Parenthèse : je vais zapper tout le débat « traîtres – vendus » qui a secoué pendant des années voire plus les principaux tenants de « l’affaire », les arguments antagonistes et irréconciliables, les rancœurs étalées au grand jour par presse spécialisée ou pas interposée, les interventions par centaines de gens qui n’étaient en rien concernés mais qui prenaient position, et le plus souvent de façon pas très nuancée … Débats qui n’auraient certainement pas eu lieu si « Puta’s fever » avait fait un bide …

« Puta’s fever », il ressemble au groupe qui l’a fait. Protéiforme et bordélique, s’il fallait s’en tenir à deux mots. Il y a des effluves de rock, de rockabilly, de punk, de reggae, de chanson réaliste, de rap, de musiques latines, arabes, et j’en passe, le tout souvent mêlé dans le même titre. Idem pour les paroles, parfois politiques, parfois drolatiques, parfois nonsensiques … Paroles chantées en français, anglais, espagnol, arabe, voire entre charabia et yaourt … Et le tout défile à toute blinde (dix-huit titres en quarante minutes, les plus longs dépassent à peine les trois minutes).

S’il fallait ne citer qu’un disque similaire, celui qui s’approche le plus de « Puta’s fever », tant par « l’esprit » que par la multiplicité des genres abordés, c’est « Sandinista ! » du Clash (avec quatre faces vinyle de moins). Parallèle ni très osé ni très difficile à établir, le groupe de Jones et Strummer est le dénominateur commun d’à peu près tous ceux qui œuvrent dans la Mano …

Trente cinq ans après les faits, ce stroboscope sonore passe quand même moins bien que lors de sa sortie. Et malgré les tempos supersoniques, on trouve des redondances, de l’autocomplaisance, et on sent des passages « diplomatiques », pour faire plaisir ou mettre en avant tel ou tel de la bande. Il n’empêche que pour une rondelle aussi « typée » et datée, « Puta’s fever » tient plus que bien la route.

Pour une raison primordiale, les gens de la Mano sont vrais, ne trichent pas, ne renient rien (de leurs origines, de leurs goûts musicaux, …), ne se la racontent pas, vivent et enregistrent au jour le jour, sans plan de carrière. Pas de calcul, des tripes et la bonne humeur à faire partager.

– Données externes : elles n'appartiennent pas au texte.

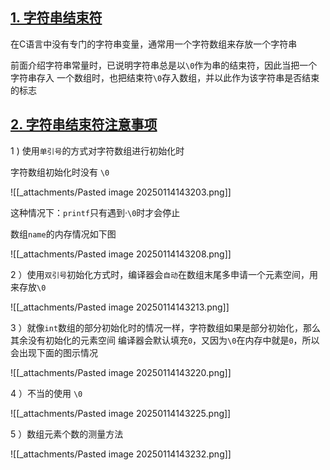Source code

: ## [1. 字符串结束符](https://doc.itprojects.cn/0004.zhishi.c/0002.doc/index.html#/6.4.use.0?id=_1-%e5%ad%97%e7%ac%a6%e4%b8%b2%e7%bb%93%e6%9d%9f%e7%ac%a6)

在C语言中没有专门的字符串变量，通常用一个字符数组来存放一个字符串

前面介绍字符串常量时，已说明字符串总是以`\0`作为串的结束符，因此当把一个字符串存入 一个数组时，也把结束符`\0`存入数组，并以此作为该字符串是否结束的标志

## [2. 字符串结束符注意事项](https://doc.itprojects.cn/0004.zhishi.c/0002.doc/index.html#/6.4.use.0?id=_2-%e5%ad%97%e7%ac%a6%e4%b8%b2%e7%bb%93%e6%9d%9f%e7%ac%a6%e6%b3%a8%e6%84%8f%e4%ba%8b%e9%a1%b9)

1 ) 使用`单引号`的方式对字符数组进行初始化时

字符数组初始化时没有 `\0`

![[_attachments/Pasted image 20250114143203.png]]

这种情况下：`printf`只有遇到·`\0`时才会停止

数组`name`的内存情况如下图

![[_attachments/Pasted image 20250114143208.png]]

2 ）使用`双引号`初始化方式时，编译器会`自动`在数组末尾多申请一个元素空间，用来存放`\0`

![[_attachments/Pasted image 20250114143213.png]]

3 ）就像`int`数组的部分初始化时的情况一样，字符数组如果是部分初始化，那么其余没有初始化的元素空间 编译器会默认填充`0`，又因为`\0`在内存中就是`0`，所以会出现下面的图示情况

![[_attachments/Pasted image 20250114143220.png]]

4 ）不当的使用 `\0`

![[_attachments/Pasted image 20250114143225.png]]

5 ）数组元素个数的测量方法

![[_attachments/Pasted image 20250114143232.png]]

Point musical commun de la plupart des titres, des tempos tachycardiques. D’entrée le morceau « Mano Negra », un machin speed indéfini suscite presque le doute (sur vinyle) de la bonne vitesse de rotation du disque. Et puis le Grand Huit musical se met en branle, on passe du rockabilly à gros riffs hardos au final (« Rock’n’roll band ») à un rap, « King Kong Five ». Gros succès en 45T, et fait assez rare pour un rap somme toute basique, le rythme est souligné par un bon vieil orgue Hammond (ou c’est bien imité). « Soledad », hormis son tempo hyper-rapide, pourrait passer pour le meilleur titre des Négresses Vertes, est soutenu par de gros riffs de cuivres et recrache au final la mélodie de « Je cherche après Titine » (très vieux morceau franchouillard, déjà « adapté » en yaourt avec sa chorégraphie surréaliste par Chaplin dans « Les Temps Modernes »). Suit un morceau chanté en arabe (« Sidi H Bibi »), mixant musique traditionnelle (?) nord-africaine et rock alternatif, avant un hommage sonore appuyé au Clash avec « The rebel spell » et « Peligro ». Changement de décor avec le plus gros succès du groupe, « Pas assez de toi ». Rythme apaisé mais festif, sur des paroles bien dépressives, limite suicidaires.

Manu Chao

« Pas assez de toi » est le sommet populaire du disque. La suite de la rondelle sera moins évidente. Rien d’ignoble, on reste en terrain connu, mais il y a des choses qui font redite (« Voodoo », « Magic dice », « The devil’s call »), on se laisse aller à la facilité (« Pachuco hop », matrice du punk musette qui engendrera tant de groupes dispensables), ou à la grosse blague un peu lourdingue (« Roger Cageot » le titre du guitariste Daniel Jamet, comme un crobar de Reiser mis en musique, ou « La rançon du succès » classic rock balourd qui bifurque non moins lourdement sur le « Chéri je t’aime » du très improbable Bob Azzam).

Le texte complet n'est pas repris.